Material for this exercise —
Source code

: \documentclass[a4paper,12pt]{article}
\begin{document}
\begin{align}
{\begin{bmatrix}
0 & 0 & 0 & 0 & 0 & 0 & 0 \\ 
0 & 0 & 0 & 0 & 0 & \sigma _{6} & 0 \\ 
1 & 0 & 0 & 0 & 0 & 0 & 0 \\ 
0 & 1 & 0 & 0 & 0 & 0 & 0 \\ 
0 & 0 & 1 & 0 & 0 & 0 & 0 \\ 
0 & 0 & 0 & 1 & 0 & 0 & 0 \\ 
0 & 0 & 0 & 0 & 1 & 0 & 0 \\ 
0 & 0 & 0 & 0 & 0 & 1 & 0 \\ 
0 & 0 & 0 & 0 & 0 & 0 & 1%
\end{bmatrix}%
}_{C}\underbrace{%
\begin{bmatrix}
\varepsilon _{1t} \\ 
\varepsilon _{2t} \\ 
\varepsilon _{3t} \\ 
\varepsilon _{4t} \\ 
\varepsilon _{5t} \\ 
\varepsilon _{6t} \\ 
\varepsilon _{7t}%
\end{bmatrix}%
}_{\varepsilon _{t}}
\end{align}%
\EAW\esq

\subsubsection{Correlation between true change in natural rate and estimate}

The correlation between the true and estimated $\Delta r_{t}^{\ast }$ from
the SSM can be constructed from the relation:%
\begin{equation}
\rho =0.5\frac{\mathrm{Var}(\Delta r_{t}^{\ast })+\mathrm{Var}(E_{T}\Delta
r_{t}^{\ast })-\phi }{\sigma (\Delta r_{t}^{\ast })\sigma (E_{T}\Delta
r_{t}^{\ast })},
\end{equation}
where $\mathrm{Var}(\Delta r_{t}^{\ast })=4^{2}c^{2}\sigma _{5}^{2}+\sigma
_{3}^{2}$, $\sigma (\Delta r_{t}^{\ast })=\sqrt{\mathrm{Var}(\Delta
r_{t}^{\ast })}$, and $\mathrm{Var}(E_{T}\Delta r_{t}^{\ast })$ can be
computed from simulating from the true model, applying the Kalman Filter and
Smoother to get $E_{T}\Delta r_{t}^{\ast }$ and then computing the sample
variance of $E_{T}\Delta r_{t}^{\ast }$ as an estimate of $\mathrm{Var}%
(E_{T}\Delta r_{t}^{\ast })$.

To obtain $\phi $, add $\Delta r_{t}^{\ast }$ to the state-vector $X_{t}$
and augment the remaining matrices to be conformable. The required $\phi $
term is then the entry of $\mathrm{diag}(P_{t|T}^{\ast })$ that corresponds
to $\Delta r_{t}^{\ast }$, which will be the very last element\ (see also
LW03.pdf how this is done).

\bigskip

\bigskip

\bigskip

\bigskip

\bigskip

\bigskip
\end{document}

Work item — Line count for the string "varepsilon": work it out from the records above and reply with the number alone.

Answer to the exercise — 8